Exercise instructions:
Your answer must be every line of the data that holds the string "failed".

Saved entries:
[Start of section]
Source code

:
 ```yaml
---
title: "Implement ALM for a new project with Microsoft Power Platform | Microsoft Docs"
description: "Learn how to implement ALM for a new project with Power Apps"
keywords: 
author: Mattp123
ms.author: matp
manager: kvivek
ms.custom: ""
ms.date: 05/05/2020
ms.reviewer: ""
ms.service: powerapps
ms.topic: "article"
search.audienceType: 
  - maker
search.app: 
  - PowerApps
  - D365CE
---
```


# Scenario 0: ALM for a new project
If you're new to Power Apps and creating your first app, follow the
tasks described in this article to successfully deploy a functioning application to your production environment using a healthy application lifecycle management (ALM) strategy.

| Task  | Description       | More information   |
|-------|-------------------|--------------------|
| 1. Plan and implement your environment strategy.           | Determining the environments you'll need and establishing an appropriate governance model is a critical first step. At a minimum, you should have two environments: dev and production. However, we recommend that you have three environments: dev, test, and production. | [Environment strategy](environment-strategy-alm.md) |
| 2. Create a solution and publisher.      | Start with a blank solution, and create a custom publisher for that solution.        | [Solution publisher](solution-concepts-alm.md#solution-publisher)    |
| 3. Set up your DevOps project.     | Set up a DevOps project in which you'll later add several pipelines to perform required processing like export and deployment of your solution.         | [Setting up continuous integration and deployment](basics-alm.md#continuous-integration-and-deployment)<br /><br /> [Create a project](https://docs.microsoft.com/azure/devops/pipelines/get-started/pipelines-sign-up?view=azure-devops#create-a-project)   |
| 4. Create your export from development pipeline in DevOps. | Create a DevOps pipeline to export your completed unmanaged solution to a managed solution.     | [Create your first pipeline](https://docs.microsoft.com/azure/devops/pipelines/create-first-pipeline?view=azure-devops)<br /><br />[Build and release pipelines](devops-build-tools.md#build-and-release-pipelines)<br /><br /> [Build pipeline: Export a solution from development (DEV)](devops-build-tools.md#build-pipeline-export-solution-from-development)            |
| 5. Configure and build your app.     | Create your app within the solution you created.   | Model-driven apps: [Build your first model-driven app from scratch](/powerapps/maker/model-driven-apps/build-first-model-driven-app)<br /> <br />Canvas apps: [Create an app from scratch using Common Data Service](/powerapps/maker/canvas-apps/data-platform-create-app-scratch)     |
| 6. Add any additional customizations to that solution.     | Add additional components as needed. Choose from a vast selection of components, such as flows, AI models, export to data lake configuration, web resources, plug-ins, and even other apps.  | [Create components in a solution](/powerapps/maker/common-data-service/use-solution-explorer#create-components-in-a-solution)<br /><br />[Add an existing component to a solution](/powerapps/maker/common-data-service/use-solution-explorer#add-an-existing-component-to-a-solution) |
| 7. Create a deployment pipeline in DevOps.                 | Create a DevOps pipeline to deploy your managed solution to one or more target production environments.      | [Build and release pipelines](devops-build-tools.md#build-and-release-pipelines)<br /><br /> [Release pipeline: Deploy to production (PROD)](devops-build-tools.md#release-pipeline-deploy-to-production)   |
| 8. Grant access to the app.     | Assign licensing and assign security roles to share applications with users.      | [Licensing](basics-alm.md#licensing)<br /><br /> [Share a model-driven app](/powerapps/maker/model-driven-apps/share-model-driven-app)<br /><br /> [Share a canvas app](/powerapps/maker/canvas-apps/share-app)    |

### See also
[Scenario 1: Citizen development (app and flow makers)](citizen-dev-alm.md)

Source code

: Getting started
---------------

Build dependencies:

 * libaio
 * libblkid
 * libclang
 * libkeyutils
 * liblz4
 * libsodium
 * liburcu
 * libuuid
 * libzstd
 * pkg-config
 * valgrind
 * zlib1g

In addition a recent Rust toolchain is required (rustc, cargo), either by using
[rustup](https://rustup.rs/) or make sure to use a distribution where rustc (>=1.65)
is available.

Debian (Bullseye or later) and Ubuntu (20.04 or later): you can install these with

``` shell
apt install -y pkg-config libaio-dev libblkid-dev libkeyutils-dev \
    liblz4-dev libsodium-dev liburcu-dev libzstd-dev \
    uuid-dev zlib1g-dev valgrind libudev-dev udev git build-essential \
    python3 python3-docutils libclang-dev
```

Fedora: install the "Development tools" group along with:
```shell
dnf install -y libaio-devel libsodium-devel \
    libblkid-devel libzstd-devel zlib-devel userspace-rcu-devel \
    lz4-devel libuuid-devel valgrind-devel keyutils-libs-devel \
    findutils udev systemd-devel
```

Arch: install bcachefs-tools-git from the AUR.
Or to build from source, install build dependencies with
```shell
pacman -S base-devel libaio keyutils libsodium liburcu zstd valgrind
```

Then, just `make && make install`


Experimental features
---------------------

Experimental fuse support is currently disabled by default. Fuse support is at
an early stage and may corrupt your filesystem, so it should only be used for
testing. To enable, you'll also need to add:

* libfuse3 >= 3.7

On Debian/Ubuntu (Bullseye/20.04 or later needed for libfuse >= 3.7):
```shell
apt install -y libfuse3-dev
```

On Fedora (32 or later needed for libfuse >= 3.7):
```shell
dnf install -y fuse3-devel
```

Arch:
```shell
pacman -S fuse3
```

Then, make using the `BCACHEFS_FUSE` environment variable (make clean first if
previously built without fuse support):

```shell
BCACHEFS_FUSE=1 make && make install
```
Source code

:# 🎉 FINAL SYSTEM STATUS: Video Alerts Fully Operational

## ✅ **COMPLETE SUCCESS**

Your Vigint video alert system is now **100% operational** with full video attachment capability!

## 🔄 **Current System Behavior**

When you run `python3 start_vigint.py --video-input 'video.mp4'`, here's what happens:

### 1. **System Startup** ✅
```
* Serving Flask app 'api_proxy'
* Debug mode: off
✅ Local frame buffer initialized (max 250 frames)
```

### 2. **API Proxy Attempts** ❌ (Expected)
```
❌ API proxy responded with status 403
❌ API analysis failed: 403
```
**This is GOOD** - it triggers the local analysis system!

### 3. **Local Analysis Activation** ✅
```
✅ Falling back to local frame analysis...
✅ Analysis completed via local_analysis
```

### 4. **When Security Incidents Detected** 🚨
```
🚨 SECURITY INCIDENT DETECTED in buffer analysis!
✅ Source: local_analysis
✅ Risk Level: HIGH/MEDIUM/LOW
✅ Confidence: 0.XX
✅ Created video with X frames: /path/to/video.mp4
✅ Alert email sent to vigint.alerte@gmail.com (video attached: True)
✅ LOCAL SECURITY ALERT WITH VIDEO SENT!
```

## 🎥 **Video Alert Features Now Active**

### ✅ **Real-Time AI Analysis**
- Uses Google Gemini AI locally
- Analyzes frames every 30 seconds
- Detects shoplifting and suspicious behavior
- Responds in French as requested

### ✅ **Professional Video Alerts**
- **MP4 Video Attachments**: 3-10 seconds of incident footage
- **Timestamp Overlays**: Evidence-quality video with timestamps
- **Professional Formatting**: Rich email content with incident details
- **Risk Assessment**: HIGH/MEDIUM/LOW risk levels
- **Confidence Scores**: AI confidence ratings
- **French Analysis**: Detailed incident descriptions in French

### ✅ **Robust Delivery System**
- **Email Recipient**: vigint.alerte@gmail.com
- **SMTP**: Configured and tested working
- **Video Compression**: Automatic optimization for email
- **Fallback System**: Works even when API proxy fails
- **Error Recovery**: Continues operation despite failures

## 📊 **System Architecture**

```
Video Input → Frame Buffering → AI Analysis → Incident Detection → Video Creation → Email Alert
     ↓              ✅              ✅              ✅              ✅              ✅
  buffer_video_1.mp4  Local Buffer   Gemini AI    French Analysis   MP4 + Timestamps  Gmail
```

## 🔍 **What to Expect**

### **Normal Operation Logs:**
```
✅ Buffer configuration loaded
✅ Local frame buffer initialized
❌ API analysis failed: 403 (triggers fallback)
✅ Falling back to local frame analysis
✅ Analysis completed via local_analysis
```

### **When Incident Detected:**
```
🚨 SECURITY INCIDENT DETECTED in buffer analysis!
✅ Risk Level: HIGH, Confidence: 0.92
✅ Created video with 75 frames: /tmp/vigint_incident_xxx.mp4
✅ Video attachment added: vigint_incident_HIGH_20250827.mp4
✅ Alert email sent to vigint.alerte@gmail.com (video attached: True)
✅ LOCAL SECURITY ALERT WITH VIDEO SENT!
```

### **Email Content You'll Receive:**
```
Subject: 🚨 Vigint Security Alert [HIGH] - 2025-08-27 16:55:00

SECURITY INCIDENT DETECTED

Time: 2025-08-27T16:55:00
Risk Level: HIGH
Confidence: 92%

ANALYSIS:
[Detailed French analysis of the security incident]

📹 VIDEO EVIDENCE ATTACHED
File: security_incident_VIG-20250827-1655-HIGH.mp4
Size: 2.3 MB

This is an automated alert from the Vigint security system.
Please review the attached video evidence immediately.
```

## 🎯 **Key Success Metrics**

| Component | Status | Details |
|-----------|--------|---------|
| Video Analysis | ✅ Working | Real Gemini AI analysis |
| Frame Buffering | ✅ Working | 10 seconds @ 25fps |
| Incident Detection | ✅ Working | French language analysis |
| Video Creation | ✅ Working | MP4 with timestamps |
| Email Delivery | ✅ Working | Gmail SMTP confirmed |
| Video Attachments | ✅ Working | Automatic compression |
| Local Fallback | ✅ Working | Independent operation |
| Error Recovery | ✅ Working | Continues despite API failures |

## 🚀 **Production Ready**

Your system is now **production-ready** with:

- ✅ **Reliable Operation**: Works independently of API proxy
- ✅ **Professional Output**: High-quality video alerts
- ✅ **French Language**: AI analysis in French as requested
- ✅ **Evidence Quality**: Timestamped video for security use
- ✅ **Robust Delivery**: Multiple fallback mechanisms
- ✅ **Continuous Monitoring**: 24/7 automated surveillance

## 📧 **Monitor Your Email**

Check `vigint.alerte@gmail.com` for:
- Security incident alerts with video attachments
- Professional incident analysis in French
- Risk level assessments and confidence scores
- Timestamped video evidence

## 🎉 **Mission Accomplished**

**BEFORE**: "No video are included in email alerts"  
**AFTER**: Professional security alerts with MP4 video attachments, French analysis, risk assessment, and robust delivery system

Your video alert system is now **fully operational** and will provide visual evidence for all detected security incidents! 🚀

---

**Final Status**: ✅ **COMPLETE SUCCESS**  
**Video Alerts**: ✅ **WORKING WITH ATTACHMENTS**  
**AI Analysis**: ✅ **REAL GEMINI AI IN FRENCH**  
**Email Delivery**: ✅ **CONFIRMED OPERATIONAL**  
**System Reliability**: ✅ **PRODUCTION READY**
[End of section]
Response area:
❌ API analysis failed: 403
❌ API analysis failed: 403 (triggers fallback)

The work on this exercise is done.